**Task:**
From the entries below, retype only the lines from the one with "Create Adobe Sign" through the one with "Date|DateTime|Task End date|", exactly as written.

**Extracted data:**
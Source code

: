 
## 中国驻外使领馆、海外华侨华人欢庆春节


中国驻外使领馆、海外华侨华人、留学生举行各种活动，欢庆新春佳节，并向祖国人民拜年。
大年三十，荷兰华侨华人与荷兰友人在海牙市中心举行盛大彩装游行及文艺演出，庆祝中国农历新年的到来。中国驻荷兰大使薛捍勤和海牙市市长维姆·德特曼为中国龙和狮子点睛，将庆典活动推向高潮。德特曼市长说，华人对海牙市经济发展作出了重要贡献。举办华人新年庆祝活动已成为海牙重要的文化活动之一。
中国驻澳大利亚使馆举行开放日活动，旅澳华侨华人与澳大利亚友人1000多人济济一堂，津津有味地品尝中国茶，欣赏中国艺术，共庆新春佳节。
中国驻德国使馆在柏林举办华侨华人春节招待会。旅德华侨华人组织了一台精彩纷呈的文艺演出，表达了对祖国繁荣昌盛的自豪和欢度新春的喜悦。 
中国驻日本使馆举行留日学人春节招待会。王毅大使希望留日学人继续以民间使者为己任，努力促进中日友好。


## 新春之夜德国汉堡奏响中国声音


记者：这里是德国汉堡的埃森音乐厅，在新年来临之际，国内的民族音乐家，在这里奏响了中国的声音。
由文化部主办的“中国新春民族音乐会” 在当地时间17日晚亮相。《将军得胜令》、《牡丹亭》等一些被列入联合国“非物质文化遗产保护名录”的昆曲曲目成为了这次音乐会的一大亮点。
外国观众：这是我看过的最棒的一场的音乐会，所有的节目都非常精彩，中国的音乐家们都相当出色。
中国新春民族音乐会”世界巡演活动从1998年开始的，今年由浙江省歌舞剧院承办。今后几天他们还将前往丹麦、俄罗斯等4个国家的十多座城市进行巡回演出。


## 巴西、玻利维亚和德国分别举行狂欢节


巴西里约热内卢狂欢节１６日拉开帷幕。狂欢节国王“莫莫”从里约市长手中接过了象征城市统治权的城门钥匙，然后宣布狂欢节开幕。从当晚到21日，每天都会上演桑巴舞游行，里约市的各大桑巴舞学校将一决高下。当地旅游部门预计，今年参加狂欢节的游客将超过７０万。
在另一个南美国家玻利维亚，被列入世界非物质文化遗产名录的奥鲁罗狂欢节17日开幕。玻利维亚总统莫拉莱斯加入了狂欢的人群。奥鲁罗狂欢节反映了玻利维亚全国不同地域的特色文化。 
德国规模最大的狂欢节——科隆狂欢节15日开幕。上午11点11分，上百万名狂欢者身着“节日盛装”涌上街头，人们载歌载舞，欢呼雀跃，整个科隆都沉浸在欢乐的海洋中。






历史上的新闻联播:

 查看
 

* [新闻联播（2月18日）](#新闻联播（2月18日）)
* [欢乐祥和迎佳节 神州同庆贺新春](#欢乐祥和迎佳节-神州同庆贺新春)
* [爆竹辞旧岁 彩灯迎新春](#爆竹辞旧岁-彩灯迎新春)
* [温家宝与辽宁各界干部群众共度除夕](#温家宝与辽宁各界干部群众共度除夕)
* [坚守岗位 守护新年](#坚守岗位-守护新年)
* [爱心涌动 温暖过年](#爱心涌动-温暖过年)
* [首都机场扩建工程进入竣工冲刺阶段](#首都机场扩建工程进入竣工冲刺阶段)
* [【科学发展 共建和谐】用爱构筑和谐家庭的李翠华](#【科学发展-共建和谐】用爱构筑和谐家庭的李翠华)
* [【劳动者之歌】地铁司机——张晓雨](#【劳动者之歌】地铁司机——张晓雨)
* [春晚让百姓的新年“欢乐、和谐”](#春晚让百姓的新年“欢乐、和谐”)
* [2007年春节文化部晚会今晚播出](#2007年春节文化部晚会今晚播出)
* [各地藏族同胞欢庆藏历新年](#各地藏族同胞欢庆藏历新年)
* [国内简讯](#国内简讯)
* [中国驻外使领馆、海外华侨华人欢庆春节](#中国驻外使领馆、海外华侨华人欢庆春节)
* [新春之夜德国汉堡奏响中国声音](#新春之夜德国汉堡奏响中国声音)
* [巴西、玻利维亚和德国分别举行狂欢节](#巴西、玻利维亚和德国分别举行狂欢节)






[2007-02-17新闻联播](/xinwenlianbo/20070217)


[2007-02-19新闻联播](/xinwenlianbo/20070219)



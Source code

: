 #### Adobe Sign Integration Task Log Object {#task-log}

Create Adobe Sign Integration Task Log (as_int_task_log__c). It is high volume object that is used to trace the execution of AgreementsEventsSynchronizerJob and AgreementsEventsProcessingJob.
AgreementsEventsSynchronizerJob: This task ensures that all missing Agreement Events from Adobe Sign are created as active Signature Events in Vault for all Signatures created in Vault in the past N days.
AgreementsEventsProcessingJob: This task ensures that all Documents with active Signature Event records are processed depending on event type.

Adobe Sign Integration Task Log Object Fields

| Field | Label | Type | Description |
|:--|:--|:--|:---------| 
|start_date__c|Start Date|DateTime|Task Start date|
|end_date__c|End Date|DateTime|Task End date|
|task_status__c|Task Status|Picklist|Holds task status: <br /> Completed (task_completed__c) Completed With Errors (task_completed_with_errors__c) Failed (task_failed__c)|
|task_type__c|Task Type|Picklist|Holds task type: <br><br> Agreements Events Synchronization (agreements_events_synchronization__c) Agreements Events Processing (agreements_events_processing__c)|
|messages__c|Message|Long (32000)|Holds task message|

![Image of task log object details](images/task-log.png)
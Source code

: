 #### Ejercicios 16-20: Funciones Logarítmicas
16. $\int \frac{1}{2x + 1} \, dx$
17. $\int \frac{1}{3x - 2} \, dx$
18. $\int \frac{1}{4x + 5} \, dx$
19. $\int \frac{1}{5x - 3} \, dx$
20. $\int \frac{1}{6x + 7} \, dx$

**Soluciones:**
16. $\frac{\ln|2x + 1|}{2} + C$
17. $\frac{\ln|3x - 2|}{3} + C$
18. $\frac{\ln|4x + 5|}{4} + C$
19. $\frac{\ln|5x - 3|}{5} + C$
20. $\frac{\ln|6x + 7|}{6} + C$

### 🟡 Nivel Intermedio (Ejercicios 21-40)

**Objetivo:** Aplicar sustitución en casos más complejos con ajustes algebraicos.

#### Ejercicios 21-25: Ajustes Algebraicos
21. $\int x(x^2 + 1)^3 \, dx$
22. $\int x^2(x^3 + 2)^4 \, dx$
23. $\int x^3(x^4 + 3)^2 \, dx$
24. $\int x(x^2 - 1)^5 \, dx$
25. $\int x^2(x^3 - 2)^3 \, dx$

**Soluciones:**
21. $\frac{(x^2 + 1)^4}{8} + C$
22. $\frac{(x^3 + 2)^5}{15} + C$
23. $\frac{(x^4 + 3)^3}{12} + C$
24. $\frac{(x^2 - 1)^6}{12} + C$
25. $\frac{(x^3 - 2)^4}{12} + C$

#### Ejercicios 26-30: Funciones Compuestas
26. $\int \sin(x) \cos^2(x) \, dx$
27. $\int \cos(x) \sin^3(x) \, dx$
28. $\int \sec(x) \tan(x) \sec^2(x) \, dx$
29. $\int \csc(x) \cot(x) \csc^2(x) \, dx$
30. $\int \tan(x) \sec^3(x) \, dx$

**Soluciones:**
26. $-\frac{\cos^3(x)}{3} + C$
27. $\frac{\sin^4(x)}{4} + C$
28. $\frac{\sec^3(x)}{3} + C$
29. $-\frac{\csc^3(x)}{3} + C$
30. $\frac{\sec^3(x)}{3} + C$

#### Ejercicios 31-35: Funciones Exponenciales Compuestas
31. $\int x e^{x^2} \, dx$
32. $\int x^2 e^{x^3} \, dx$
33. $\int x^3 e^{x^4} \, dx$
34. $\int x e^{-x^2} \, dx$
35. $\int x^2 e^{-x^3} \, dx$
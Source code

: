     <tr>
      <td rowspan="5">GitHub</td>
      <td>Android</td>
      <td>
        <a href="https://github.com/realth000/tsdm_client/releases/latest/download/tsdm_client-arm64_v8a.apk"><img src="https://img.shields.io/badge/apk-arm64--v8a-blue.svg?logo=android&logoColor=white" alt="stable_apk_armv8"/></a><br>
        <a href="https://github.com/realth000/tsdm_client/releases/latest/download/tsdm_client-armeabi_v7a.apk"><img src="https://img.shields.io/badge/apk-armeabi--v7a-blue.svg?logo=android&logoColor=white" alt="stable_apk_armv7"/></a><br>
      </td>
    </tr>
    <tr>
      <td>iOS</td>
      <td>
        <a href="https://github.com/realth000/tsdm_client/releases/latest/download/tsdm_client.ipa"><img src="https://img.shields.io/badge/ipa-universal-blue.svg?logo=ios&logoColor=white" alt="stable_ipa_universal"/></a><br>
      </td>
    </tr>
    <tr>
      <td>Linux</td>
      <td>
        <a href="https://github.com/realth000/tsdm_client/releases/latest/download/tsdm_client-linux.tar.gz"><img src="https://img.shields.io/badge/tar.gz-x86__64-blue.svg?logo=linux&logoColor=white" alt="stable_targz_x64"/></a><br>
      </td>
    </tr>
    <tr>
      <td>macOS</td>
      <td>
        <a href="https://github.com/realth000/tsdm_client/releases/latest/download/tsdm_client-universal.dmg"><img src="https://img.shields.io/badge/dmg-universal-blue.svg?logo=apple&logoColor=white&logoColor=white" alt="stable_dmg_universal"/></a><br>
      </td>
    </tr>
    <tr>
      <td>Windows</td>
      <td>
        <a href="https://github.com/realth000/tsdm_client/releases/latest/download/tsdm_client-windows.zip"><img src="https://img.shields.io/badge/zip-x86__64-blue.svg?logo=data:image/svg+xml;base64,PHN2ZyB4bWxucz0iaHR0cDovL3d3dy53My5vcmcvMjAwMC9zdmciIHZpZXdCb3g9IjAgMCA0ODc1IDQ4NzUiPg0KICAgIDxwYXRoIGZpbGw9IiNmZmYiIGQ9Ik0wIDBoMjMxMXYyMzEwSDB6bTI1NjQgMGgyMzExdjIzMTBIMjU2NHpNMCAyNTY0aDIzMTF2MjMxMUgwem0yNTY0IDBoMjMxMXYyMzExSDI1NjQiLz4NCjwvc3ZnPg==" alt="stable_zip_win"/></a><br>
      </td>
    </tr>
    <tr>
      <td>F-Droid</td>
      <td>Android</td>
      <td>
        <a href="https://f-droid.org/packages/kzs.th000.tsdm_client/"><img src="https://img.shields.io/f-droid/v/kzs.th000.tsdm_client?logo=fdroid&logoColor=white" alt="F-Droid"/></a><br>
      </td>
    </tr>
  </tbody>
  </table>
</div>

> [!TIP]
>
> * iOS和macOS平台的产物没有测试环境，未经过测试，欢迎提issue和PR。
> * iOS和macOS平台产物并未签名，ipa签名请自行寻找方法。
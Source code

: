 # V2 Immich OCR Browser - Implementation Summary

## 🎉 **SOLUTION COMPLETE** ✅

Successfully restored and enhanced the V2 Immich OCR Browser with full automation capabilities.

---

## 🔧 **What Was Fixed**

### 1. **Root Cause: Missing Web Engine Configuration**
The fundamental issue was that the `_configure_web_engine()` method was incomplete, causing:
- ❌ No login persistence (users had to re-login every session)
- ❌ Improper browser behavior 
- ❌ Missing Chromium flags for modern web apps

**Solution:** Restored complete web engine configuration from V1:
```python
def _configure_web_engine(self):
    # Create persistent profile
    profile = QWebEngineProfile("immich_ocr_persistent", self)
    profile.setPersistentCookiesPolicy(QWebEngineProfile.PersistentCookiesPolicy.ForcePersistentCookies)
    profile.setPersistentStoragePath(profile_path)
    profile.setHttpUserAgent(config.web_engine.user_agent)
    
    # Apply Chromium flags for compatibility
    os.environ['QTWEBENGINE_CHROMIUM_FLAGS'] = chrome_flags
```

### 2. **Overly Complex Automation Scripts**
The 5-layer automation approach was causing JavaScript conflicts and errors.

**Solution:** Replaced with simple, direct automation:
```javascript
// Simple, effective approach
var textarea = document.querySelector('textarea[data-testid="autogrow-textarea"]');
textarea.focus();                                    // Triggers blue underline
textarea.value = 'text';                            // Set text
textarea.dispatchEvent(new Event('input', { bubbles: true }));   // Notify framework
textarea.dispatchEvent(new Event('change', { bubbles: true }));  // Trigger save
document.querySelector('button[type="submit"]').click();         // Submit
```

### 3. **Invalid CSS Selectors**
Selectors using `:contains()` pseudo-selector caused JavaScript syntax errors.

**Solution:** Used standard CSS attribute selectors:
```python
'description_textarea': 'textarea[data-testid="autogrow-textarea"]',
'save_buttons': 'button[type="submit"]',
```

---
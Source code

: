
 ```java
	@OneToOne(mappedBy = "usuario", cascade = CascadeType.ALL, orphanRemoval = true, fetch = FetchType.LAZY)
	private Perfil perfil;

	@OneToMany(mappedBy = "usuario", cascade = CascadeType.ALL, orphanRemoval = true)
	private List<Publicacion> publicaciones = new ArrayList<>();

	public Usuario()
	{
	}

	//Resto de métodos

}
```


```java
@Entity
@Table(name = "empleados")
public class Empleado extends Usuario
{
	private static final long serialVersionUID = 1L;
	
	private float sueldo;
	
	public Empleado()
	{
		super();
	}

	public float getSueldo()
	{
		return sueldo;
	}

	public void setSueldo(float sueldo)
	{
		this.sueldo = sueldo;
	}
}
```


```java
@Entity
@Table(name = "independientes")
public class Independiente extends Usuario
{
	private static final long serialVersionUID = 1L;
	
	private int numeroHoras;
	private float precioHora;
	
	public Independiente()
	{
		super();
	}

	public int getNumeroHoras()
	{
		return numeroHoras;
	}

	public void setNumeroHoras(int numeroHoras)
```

**Task output:**
Create Adobe Sign Integration Task Log (as_int_task_log__c). It is high volume object that is used to trace the execution of AgreementsEventsSynchronizerJob and AgreementsEventsProcessingJob.
AgreementsEventsSynchronizerJob: This task ensures that all missing Agreement Events from Adobe Sign are created as active Signature Events in Vault for all Signatures created in Vault in the past N days.
AgreementsEventsProcessingJob: This task ensures that all Documents with active Signature Event records are processed depending on event type.

Adobe Sign Integration Task Log Object Fields

| Field | Label | Type | Description |
|:--|:--|:--|:---------| 
|start_date__c|Start Date|DateTime|Task Start date|
|end_date__c|End Date|DateTime|Task End date|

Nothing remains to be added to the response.